Across all the records, filter for lines with the word "formazione" and copy them.

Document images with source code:

┌────────

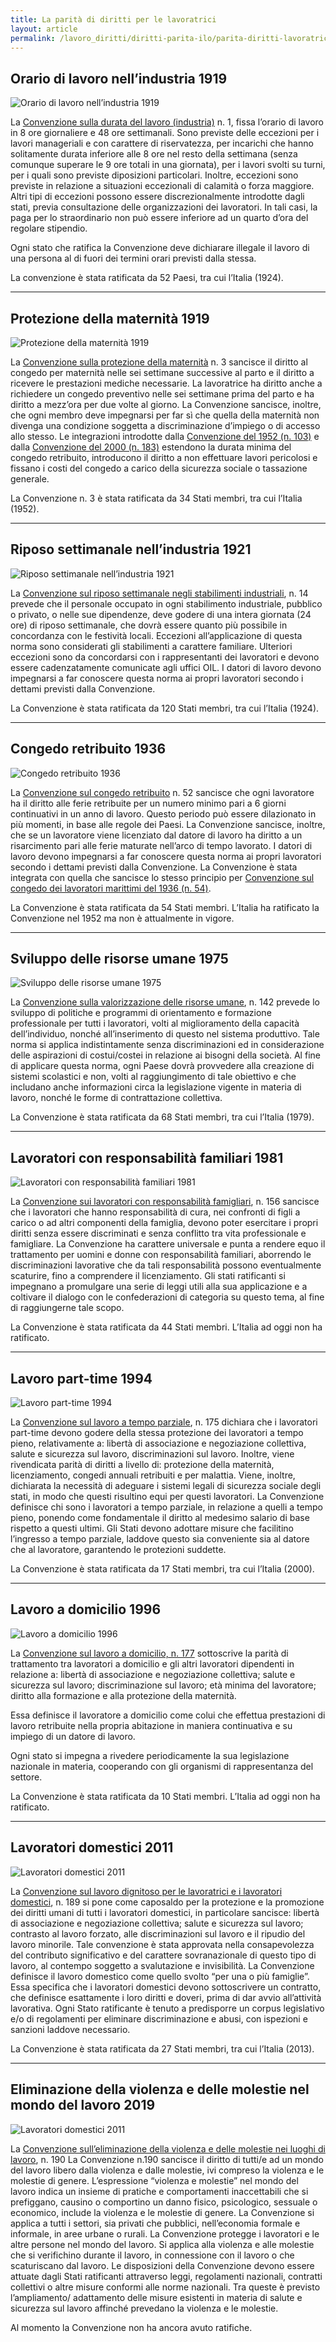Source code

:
 ```yaml
---
title: La parità di diritti per le lavoratrici
layout: article
permalink: /lavoro_diritti/diritti-parita-ilo/parita-diritti-lavoratrici
---
```


## Orario di lavoro nell’industria 1919

![Orario di lavoro nell’industria 1919](../../images/lavoro_diritti/parita-diritti-lavoratrici/orario-lavoro-industria.jpg)


La [Convenzione sulla durata del lavoro (industria)](https://www.ilo.org/dyn/normlex/en/f?p=NORMLEXPUB:12100:0::NO::P12100_ILO_CODE:C001) n. 1, fissa l’orario di lavoro in 8 ore giornaliere e 48 ore settimanali. Sono previste delle eccezioni per i lavori manageriali e con carattere di riservatezza, per incarichi che hanno solitamente durata inferiore alle 8 ore nel resto della settimana (senza comunque superare le 9 ore totali in una giornata), per i lavori svolti su turni, per i quali sono previste diposizioni particolari. Inoltre, eccezioni sono previste in relazione a situazioni eccezionali di calamità o forza maggiore. Altri tipi di eccezioni possono essere discrezionalmente introdotte dagli stati, previa consultazione delle organizzazioni dei lavoratori. In tali casi, la paga per lo straordinario non può essere inferiore ad un quarto d’ora del regolare stipendio.

Ogni stato che ratifica la Convenzione deve dichiarare illegale il lavoro di una persona al di fuori dei termini orari previsti dalla stessa. 

La convenzione è stata ratificata da 52 Paesi, tra cui l’Italia (1924).


---

## Protezione della maternità 1919

![Protezione della maternità 1919](../../images/lavoro_diritti/parita-diritti-lavoratrici/protezione-maternita.jpg)

La [Convenzione sulla protezione della maternità](https://www.ilo.org/dyn/normlex/en/f?p=NORMLEXPUB:12100:0::NO:12100:P12100_INSTRUMENT_ID:312148:NO) n. 3 sancisce il diritto al congedo per maternità nelle sei settimane successive al parto e il diritto a ricevere le prestazioni mediche necessarie. La lavoratrice ha diritto anche a richiedere un congedo preventivo nelle sei settimane prima del parto e ha diritto a mezz’ora per due volte al giorno. La Convenzione sancisce, inoltre, che ogni membro deve impegnarsi per far sì che quella della maternità non divenga una condizione soggetta a discriminazione d’impiego o di accesso allo stesso. Le integrazioni introdotte dalla [Convenzione del 1952 (n. 103)](https://www.ilo.org/dyn/normlex/en/f?p=NORMLEXPUB:12100:0::NO:12100:P12100_INSTRUMENT_ID:312298:NO) e dalla [Convenzione del 2000 (n. 183)](https://www.ilo.org/rome/norme-del-lavoro-e-documenti/WCMS_152284/lang--it/index.htm) estendono la durata minima del congedo retribuito, introducono il diritto a non effettuare lavori pericolosi e fissano i costi del congedo a carico della sicurezza sociale o tassazione generale. 

La Convenzione n. 3 è stata ratificata da 34 Stati membri, tra cui l’Italia (1952).



---

## Riposo settimanale nell’industria 1921

![Riposo settimanale nell’industria 1921](../../images/lavoro_diritti/parita-diritti-lavoratrici/riposo-settimanale-industria.jpg)

La [Convenzione sul riposo settimanale negli stabilimenti industriali](https://www.ilo.org/wcmsp5/groups/public/---europe/---ro-geneva/---ilo-rome/documents/normativeinstrument/wcms_153847.pdf), n. 14 prevede che il personale occupato in ogni stabilimento industriale, pubblico o privato, o nelle sue dipendenze, deve godere di una intera giornata (24 ore) di riposo settimanale, che dovrà essere quanto più possibile in concordanza con le festività locali. Eccezioni all’applicazione di questa norma sono considerati gli stabilimenti a carattere familiare. Ulteriori eccezioni sono da concordarsi con i rappresentanti dei lavoratori e devono essere cadenzatamente comunicate agli uffici OIL. I datori di lavoro devono impegnarsi a far conoscere questa norma ai propri lavoratori secondo i dettami previsti dalla Convenzione. 

La Convenzione è stata ratificata da 120 Stati membri, tra cui l’Italia (1924).


---

## Congedo retribuito 1936

![Congedo retribuito 1936](../../images/lavoro_diritti/parita-diritti-lavoratrici/congedo-retribuito.jpg)

La [Convenzione sul congedo retribuito](https://www.ilo.org/dyn/normlex/en/f?p=NORMLEXPUB:12100:0::NO:12100:P12100_INSTRUMENT_ID:312197:NO) n. 52 sancisce che ogni lavoratore ha il diritto alle ferie retribuite per un numero minimo pari a 6 giorni continuativi in un anno di lavoro. Questo periodo può essere dilazionato in più momenti, in base alle regole dei Paesi. La Convenzione sancisce, inoltre, che se un lavoratore viene licenziato dal datore di lavoro ha diritto a un risarcimento pari alle ferie maturate nell’arco di tempo lavorato. I datori di lavoro devono impegnarsi a far conoscere questa norma ai propri lavoratori secondo i dettami previsti dalla Convenzione. La Convenzione è stata integrata con quella che sancisce lo stesso principio per [Convenzione sul congedo dei lavoratori marittimi del 1936 (n. 54)](https://www.ilo.org/dyn/normlex/en/f?p=NORMLEXPUB:12100:0::NO:12100:P12100_INSTRUMENT_ID:312199:NO).

La Convenzione è stata ratificata da 54 Stati membri. L’Italia ha ratificato la Convenzione nel 1952 ma non è attualmente in vigore.


---

## Sviluppo delle risorse umane 1975

![Sviluppo delle risorse umane 1975](../../images/lavoro_diritti/parita-diritti-lavoratrici/sviluppo-risorse-umane.jpg)

La [Convenzione sulla valorizzazione delle risorse umane](https://www.ilo.org/wcmsp5/groups/public/---europe/---ro-geneva/---ilo-rome/documents/normativeinstrument/wcms_153190.pdf), n. 142 prevede lo sviluppo di politiche e programmi di orientamento e formazione professionale per tutti i lavoratori, volti al miglioramento della capacità dell’individuo, nonché all’inserimento di questo nel sistema produttivo. Tale norma si applica indistintamente senza discriminazioni ed in considerazione delle aspirazioni di costui/costei in relazione ai bisogni della società. Al fine di applicare questa norma, ogni Paese dovrà provvedere alla creazione di sistemi scolastici e non, volti al raggiungimento di tale obiettivo e che includano anche informazioni circa la legislazione vigente in materia di lavoro, nonché le forme di contrattazione collettiva.

La Convenzione è stata ratificata da 68 Stati membri, tra cui l’Italia (1979).


---

## Lavoratori con responsabilità familiari 1981

![Lavoratori con responsabilità familiari 1981](../../images/lavoro_diritti/parita-diritti-lavoratrici/lavoratori-responsabilita-familiari.jpg)

La [Convenzione sui lavoratori con responsabilità famigliari](https://www.ilo.org/dyn/normlex/en/f?p=NORMLEXPUB:12100:0::NO:12100:P12100_INSTRUMENT_ID:312301:NO), n. 156 sancisce che i lavoratori che hanno responsabilità di cura, nei confronti di figli a carico o ad altri componenti della famiglia, devono poter esercitare i propri diritti senza essere discriminati e senza conflitto tra vita professionale e famigliare. La Convenzione ha carattere universale e punta a rendere equo il trattamento per uomini e donne con responsabilità familiari, aborrendo le discriminazioni lavorative che da tali responsabilità possono eventualmente scaturire, fino a comprendere il licenziamento. Gli stati ratificanti si impegnano a promulgare una serie di leggi utili alla sua applicazione e a coltivare il dialogo con le confederazioni di categoria su questo tema, al fine di raggiungerne tale scopo.

La Convenzione è stata ratificata da 44 Stati membri. L’Italia ad oggi non ha ratificato.


---

## Lavoro part-time 1994

![Lavoro part-time 1994](../../images/lavoro_diritti/parita-diritti-lavoratrici/lavoro-part-time.jpg)

La [Convenzione sul lavoro a tempo parziale](https://www.ilo.org/wcmsp5/groups/public/---europe/---ro-geneva/---ilo-rome/documents/normativeinstrument/wcms_185064.pdf), n. 175 dichiara che i lavoratori part-time devono godere della stessa protezione dei lavoratori a tempo pieno, relativamente a: libertà di associazione e negoziazione collettiva, salute e sicurezza sul lavoro, discriminazioni sul lavoro. Inoltre, viene rivendicata parità di diritti a livello di: protezione della maternità, licenziamento, congedi annuali retribuiti e per malattia. Viene, inoltre, dichiarata la necessità di adeguare i sistemi legali di sicurezza sociale degli stati, in modo che questi risultino equi per questi lavoratori. La Convenzione definisce chi sono i lavoratori a tempo parziale, in relazione a quelli a tempo pieno, ponendo come fondamentale il diritto al medesimo salario di base rispetto a questi ultimi. Gli Stati devono adottare misure che facilitino l’ingresso a tempo parziale, laddove questo sia conveniente sia al datore che al lavoratore, garantendo le protezioni suddette.

La Convenzione è stata ratificata da 17 Stati membri, tra cui l’Italia (2000).

---

## Lavoro a domicilio 1996

![Lavoro a domicilio 1996](../../images/lavoro_diritti/parita-diritti-lavoratrici/lavoro-a-domicilio.jpg)

La [Convenzione sul lavoro a domicilio, n. 177](https://www.ilo.org/dyn/normlex/en/f?p=NORMLEXPUB:12100:0::NO:12100:P12100_INSTRUMENT_ID:312322:NO) sottoscrive la parità di trattamento tra lavoratori a domicilio e gli altri lavoratori dipendenti in relazione a: libertà di associazione e negoziazione collettiva; salute e sicurezza sul lavoro; discriminazione sul lavoro; età minima del lavoratore;  diritto alla formazione e alla protezione della maternità.

Essa definisce il lavoratore a domicilio come colui che effettua prestazioni di lavoro retribuite nella propria abitazione in maniera continuativa e su impiego di un datore di lavoro. 

Ogni stato si impegna a rivedere periodicamente la sua legislazione nazionale in materia, cooperando con gli organismi di rappresentanza del settore.

La Convenzione è stata ratificata da 10 Stati membri. L’Italia ad oggi non ha ratificato.


---

## Lavoratori domestici 2011

![Lavoratori domestici 2011](../../images/lavoro_diritti/parita-diritti-lavoratrici/lavoratori-domestici.jpg)

La [Convenzione sul lavoro dignitoso per le lavoratrici e i lavoratori domestici](https://www.ilo.org/wcmsp5/groups/public/---europe/---ro-geneva/---ilo-rome/documents/normativeinstrument/wcms_157904.pdf), n. 189 si pone come caposaldo per la protezione e la promozione dei diritti umani di tutti i lavoratori domestici, in particolare sancisce: libertà di associazione e negoziazione collettiva; salute e sicurezza sul lavoro; contrasto al lavoro forzato, alle discriminazioni sul lavoro e il ripudio del lavoro minorile. Tale convenzione è stata approvata nella consapevolezza del contributo significativo e del carattere sovranazionale di questo tipo di lavoro, al contempo soggetto a svalutazione e invisibilità. La Convenzione definisce il lavoro domestico come quello svolto “per una o più famiglie”. Essa specifica che i lavoratori domestici devono sottoscrivere un contratto, che definisce esattamente i loro diritti e doveri, prima di dar avvio all’attività lavorativa. Ogni Stato ratificante è tenuto a predisporre un corpus legislativo e/o di regolamenti per eliminare discriminazione e abusi, con ispezioni e sanzioni laddove necessario.

La Convenzione è stata ratificata da 27 Stati membri, tra cui l’Italia (2013).

---

## Eliminazione della violenza e delle molestie nel mondo del lavoro 2019

![Lavoratori domestici 2011](../../images/lavoro_diritti/parita-diritti-lavoratrici/violenze-sul-lavoro.jpg)

La [Convenzione sull’eliminazione della violenza e delle molestie nei luoghi di lavoro](https://www.ilo.org/wcmsp5/groups/public/---europe/---ro-geneva/---ilo-rome/documents/normativeinstrument/wcms_713379.pdf), n. 190 La Convenzione n.190 sancisce il diritto di tutti/e ad un mondo del lavoro libero dalla violenza e dalle molestie, ivi compreso la violenza e le molestie di genere. L’espressione “violenza e molestie” nel mondo del lavoro indica un insieme di pratiche e comportamenti inaccettabili che si prefiggano, causino o comportino un danno fisico, psicologico, sessuale o economico, include la violenza e le molestie di genere. La Convenzione si applica a tutti i settori, sia privati che pubblici, nell’economia formale e informale, in aree urbane o rurali. La Convenzione protegge i lavoratori e le altre persone nel mondo del lavoro. Si applica alla violenza e alle molestie che si verifichino durante il lavoro, in connessione con il lavoro o che scaturiscano dal lavoro. Le disposizioni della Convenzione devono essere attuate dagli Stati ratificanti attraverso leggi, regolamenti nazionali, contratti collettivi o altre misure conformi alle norme nazionali. Tra queste è previsto l’ampliamento/ adattamento delle misure esistenti in materia di salute e sicurezza sul lavoro affinché prevedano la violenza e le molestie.

Al momento la Convenzione non ha ancora avuto ratifiche.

└────────

_RESPONSE TO THIS EXERCISE_
La [Convenzione sulla valorizzazione delle risorse umane](https://www.ilo.org/wcmsp5/groups/public/---europe/---ro-geneva/---ilo-rome/documents/normativeinstrument/wcms_153190.pdf), n. 142 prevede lo sviluppo di politiche e programmi di orientamento e formazione professionale per tutti i lavoratori, volti al miglioramento della capacità dell’individuo, nonché all’inserimento di questo nel sistema produttivo. Tale norma si applica indistintamente senza discriminazioni ed in considerazione delle aspirazioni di costui/costei in relazione ai bisogni della società. Al fine di applicare questa norma, ogni Paese dovrà provvedere alla creazione di sistemi scolastici e non, volti al raggiungimento di tale obiettivo e che includano anche informazioni circa la legislazione vigente in materia di lavoro, nonché le forme di contrattazione collettiva.
La [Convenzione sul lavoro a domicilio, n. 177](https://www.ilo.org/dyn/normlex/en/f?p=NORMLEXPUB:12100:0::NO:12100:P12100_INSTRUMENT_ID:312322:NO) sottoscrive la parità di trattamento tra lavoratori a domicilio e gli altri lavoratori dipendenti in relazione a: libertà di associazione e negoziazione collettiva; salute e sicurezza sul lavoro; discriminazione sul lavoro; età minima del lavoratore;  diritto alla formazione e alla protezione della maternità.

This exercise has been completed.